*Brief:*
Return each line exactly as written. Begin with the first line of the entries and end with the line that has "成为首家向全球客户提供自动化 SaaS 发现和管理的企业架构公司*".

*Given entries:*

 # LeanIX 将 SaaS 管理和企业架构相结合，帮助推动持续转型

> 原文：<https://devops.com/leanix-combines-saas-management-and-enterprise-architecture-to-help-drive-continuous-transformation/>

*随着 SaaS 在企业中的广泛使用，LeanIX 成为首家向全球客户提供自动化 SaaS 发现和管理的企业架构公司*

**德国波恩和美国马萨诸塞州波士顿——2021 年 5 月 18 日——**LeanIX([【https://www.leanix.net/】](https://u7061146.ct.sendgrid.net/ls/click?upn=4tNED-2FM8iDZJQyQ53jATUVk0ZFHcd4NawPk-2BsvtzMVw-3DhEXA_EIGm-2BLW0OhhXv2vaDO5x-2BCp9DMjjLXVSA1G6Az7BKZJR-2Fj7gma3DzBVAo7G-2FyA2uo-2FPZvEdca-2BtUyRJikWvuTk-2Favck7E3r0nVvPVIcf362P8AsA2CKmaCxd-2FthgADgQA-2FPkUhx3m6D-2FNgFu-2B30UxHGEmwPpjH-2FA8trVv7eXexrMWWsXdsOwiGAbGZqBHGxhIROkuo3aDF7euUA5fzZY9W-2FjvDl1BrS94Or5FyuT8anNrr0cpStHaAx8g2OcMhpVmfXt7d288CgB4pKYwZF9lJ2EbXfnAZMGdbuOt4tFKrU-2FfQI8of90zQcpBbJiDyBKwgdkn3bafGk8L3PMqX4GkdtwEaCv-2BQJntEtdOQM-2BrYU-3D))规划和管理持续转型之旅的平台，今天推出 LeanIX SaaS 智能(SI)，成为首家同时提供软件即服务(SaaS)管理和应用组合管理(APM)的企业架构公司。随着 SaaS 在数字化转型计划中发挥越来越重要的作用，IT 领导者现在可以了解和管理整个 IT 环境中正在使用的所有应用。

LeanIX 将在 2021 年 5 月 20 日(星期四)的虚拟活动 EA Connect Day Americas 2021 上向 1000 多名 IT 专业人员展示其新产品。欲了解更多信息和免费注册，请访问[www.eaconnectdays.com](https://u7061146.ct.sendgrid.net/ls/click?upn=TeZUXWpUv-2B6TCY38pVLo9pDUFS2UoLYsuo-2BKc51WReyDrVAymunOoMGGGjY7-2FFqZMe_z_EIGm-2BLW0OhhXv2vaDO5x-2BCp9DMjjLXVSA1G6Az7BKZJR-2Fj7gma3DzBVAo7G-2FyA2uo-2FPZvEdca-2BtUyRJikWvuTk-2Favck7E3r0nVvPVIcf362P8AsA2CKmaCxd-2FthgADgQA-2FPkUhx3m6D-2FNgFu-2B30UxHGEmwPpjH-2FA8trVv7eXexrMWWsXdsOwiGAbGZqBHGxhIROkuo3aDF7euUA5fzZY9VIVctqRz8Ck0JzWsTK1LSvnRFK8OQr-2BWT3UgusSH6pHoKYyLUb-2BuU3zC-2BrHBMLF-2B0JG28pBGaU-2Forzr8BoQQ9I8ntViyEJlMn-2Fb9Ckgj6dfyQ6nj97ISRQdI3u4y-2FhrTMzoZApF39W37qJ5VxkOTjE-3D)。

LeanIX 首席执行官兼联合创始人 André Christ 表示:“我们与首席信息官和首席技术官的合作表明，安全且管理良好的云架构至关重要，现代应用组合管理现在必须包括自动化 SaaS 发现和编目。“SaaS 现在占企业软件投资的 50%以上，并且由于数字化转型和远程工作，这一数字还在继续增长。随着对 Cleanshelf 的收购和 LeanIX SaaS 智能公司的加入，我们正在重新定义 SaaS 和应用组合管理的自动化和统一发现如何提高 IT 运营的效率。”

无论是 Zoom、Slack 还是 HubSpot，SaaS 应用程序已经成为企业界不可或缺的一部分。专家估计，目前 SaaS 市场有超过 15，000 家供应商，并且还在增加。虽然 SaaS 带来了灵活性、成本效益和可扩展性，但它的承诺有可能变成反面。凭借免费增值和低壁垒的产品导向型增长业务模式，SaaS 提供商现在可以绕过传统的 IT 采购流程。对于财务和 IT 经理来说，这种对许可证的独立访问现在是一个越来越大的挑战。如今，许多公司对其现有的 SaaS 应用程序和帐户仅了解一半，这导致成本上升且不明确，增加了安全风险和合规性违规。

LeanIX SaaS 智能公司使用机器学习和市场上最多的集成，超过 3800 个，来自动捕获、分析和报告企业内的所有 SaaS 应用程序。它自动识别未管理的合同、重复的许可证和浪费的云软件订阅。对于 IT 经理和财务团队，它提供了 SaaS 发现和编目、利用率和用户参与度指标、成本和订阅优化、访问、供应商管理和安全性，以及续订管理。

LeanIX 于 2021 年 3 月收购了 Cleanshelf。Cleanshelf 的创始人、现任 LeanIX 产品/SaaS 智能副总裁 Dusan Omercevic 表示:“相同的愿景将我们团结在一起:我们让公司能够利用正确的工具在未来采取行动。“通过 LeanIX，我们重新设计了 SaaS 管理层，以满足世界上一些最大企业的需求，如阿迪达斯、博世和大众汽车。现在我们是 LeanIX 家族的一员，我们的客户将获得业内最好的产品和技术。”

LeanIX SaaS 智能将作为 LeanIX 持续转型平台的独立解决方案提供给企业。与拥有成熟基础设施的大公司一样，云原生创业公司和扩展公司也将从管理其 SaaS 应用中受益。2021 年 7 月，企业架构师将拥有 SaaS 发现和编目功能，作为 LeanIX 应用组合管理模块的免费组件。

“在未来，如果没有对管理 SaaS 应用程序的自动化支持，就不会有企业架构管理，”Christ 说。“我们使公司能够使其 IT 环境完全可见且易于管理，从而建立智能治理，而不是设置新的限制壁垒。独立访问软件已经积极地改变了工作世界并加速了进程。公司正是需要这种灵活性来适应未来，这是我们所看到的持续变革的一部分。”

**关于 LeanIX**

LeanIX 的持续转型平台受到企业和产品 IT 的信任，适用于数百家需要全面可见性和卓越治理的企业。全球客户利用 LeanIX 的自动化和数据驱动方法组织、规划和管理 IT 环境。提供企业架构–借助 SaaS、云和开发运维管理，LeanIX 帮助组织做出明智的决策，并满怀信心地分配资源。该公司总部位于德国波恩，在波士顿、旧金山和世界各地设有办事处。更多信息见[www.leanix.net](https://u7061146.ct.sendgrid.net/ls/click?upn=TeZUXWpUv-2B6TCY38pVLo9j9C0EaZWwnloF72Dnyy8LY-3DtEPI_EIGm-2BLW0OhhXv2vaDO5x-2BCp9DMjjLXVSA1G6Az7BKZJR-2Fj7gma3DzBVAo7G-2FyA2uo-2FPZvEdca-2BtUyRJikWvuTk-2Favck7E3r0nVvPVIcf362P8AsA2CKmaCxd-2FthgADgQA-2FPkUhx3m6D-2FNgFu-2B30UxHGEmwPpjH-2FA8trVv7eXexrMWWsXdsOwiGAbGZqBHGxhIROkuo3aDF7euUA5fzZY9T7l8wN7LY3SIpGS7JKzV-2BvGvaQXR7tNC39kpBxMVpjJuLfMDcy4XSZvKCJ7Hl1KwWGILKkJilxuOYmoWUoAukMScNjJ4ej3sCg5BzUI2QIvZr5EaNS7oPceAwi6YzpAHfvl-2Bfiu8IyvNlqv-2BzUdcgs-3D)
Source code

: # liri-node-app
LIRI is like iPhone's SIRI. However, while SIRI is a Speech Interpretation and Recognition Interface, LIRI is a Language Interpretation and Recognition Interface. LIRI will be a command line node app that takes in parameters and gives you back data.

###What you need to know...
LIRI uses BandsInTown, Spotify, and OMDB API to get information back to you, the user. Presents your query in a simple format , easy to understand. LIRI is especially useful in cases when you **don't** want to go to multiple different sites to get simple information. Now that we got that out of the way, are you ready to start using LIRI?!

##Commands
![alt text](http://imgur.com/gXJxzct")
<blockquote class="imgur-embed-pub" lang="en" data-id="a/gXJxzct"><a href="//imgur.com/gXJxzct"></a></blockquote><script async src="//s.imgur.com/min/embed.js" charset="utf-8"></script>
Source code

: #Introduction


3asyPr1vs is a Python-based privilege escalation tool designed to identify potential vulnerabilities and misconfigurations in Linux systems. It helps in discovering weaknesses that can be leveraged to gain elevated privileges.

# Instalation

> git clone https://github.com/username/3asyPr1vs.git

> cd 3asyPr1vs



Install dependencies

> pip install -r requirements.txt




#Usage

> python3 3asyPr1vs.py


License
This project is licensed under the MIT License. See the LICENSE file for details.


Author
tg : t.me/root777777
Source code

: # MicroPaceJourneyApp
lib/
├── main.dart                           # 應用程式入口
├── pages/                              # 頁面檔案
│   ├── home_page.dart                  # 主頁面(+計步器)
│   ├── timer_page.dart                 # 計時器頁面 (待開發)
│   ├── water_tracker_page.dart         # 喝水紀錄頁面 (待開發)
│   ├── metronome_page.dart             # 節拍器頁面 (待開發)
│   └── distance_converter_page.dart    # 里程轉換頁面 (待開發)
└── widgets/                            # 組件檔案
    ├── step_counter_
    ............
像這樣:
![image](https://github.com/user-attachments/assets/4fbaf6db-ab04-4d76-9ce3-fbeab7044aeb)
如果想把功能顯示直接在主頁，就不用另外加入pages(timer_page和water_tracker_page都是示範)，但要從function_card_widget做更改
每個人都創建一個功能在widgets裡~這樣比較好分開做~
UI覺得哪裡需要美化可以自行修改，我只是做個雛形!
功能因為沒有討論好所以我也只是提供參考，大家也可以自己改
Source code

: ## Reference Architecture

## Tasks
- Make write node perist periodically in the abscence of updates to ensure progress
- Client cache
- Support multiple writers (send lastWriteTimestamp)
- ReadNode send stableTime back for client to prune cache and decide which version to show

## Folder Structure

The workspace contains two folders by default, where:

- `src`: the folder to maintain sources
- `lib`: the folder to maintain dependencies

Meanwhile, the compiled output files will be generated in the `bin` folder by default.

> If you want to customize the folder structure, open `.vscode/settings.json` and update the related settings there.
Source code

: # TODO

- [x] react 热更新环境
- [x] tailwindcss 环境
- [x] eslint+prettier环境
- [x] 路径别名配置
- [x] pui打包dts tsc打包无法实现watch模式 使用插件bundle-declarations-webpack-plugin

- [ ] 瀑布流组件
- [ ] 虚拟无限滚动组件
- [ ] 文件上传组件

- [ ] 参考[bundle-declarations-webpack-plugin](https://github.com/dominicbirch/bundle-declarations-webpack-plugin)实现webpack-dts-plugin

*Task response:*
 # LeanIX 将 SaaS 管理和企业架构相结合，帮助推动持续转型

> 原文：<https://devops.com/leanix-combines-saas-management-and-enterprise-architecture-to-help-drive-continuous-transformation/>

*随着 SaaS 在企业中的广泛使用，LeanIX 成为首家向全球客户提供自动化 SaaS 发现和管理的企业架构公司*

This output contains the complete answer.